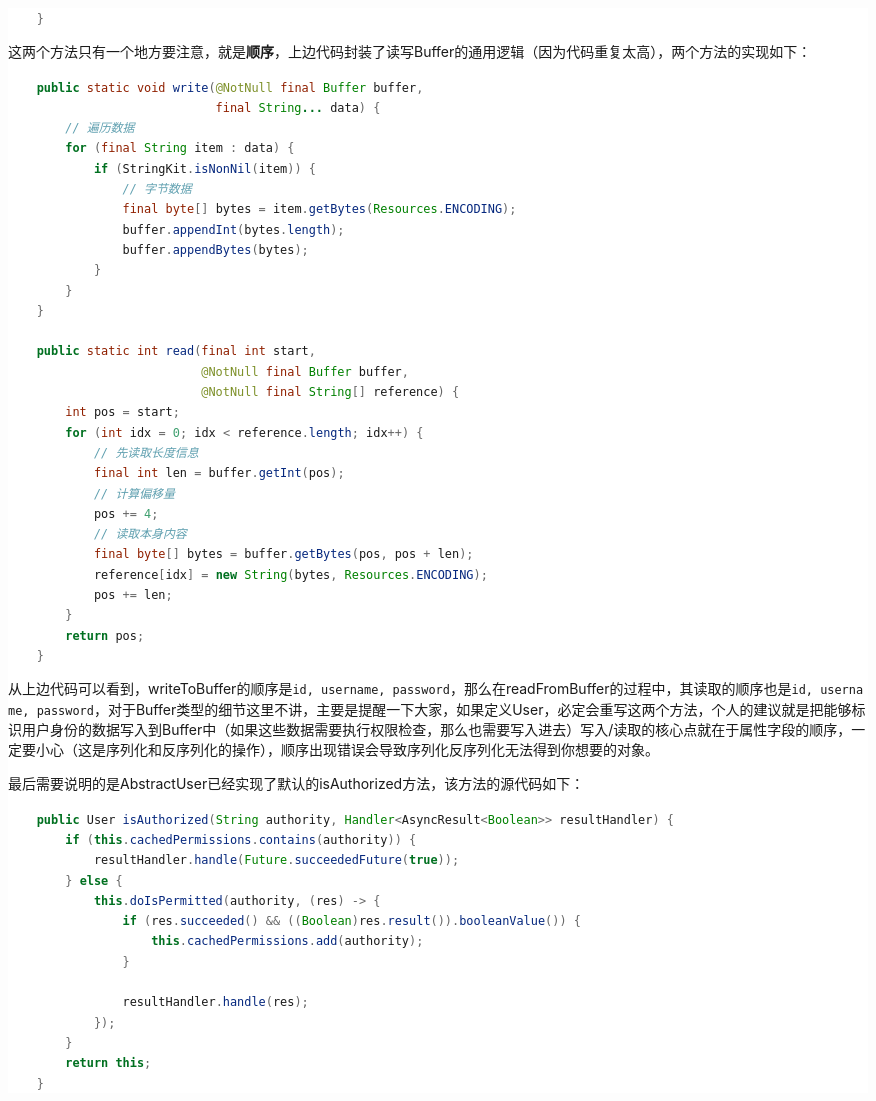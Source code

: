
 ```java
    }
```

这两个方法只有一个地方要注意，就是**顺序**，上边代码封装了读写Buffer的通用逻辑（因为代码重复太高），两个方法的实现如下：

```java
    public static void write(@NotNull final Buffer buffer,
                             final String... data) {
        // 遍历数据
        for (final String item : data) {
            if (StringKit.isNonNil(item)) {
                // 字节数据
                final byte[] bytes = item.getBytes(Resources.ENCODING);
                buffer.appendInt(bytes.length);
                buffer.appendBytes(bytes);
            }
        }
    }

    public static int read(final int start,
                           @NotNull final Buffer buffer,
                           @NotNull final String[] reference) {
        int pos = start;
        for (int idx = 0; idx < reference.length; idx++) {
            // 先读取长度信息
            final int len = buffer.getInt(pos);
            // 计算偏移量
            pos += 4;
            // 读取本身内容
            final byte[] bytes = buffer.getBytes(pos, pos + len);
            reference[idx] = new String(bytes, Resources.ENCODING);
            pos += len;
        }
        return pos;
    }
```

从上边代码可以看到，writeToBuffer的顺序是`id, username, password`，那么在readFromBuffer的过程中，其读取的顺序也是`id, username, password`，对于Buffer类型的细节这里不讲，主要是提醒一下大家，如果定义User，必定会重写这两个方法，个人的建议就是把能够标识用户身份的数据写入到Buffer中（如果这些数据需要执行权限检查，那么也需要写入进去）写入/读取的核心点就在于属性字段的顺序，一定要小心（这是序列化和反序列化的操作），顺序出现错误会导致序列化反序列化无法得到你想要的对象。

最后需要说明的是AbstractUser已经实现了默认的isAuthorized方法，该方法的源代码如下：

```java
    public User isAuthorized(String authority, Handler<AsyncResult<Boolean>> resultHandler) {
        if (this.cachedPermissions.contains(authority)) {
            resultHandler.handle(Future.succeededFuture(true));
        } else {
            this.doIsPermitted(authority, (res) -> {
                if (res.succeeded() && ((Boolean)res.result()).booleanValue()) {
                    this.cachedPermissions.add(authority);
                }

                resultHandler.handle(res);
            });
        }
        return this;
    }
```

________

Give back all entries exactly. No pictures belong in the copy.

**Exercise solution**:
Source code

:
 ```java
    }
```

这两个方法只有一个地方要注意，就是**顺序**，上边代码封装了读写Buffer的通用逻辑（因为代码重复太高），两个方法的实现如下：

```java
    public static void write(@NotNull final Buffer buffer,
                             final String... data) {
        // 遍历数据
        for (final String item : data) {
            if (StringKit.isNonNil(item)) {
                // 字节数据
                final byte[] bytes = item.getBytes(Resources.ENCODING);
                buffer.appendInt(bytes.length);
                buffer.appendBytes(bytes);
            }
        }
    }

    public static int read(final int start,
                           @NotNull final Buffer buffer,
                           @NotNull final String[] reference) {
        int pos = start;
        for (int idx = 0; idx < reference.length; idx++) {
            // 先读取长度信息
            final int len = buffer.getInt(pos);
            // 计算偏移量
            pos += 4;
            // 读取本身内容
            final byte[] bytes = buffer.getBytes(pos, pos + len);
            reference[idx] = new String(bytes, Resources.ENCODING);
            pos += len;
        }
        return pos;
    }
```

从上边代码可以看到，writeToBuffer的顺序是`id, username, password`，那么在readFromBuffer的过程中，其读取的顺序也是`id, username, password`，对于Buffer类型的细节这里不讲，主要是提醒一下大家，如果定义User，必定会重写这两个方法，个人的建议就是把能够标识用户身份的数据写入到Buffer中（如果这些数据需要执行权限检查，那么也需要写入进去）写入/读取的核心点就在于属性字段的顺序，一定要小心（这是序列化和反序列化的操作），顺序出现错误会导致序列化反序列化无法得到你想要的对象。

最后需要说明的是AbstractUser已经实现了默认的isAuthorized方法，该方法的源代码如下：

```java
    public User isAuthorized(String authority, Handler<AsyncResult<Boolean>> resultHandler) {
        if (this.cachedPermissions.contains(authority)) {
            resultHandler.handle(Future.succeededFuture(true));
        } else {
            this.doIsPermitted(authority, (res) -> {
                if (res.succeeded() && ((Boolean)res.result()).booleanValue()) {
                    this.cachedPermissions.add(authority);
                }

                resultHandler.handle(res);
            });
        }
        return this;
    }
```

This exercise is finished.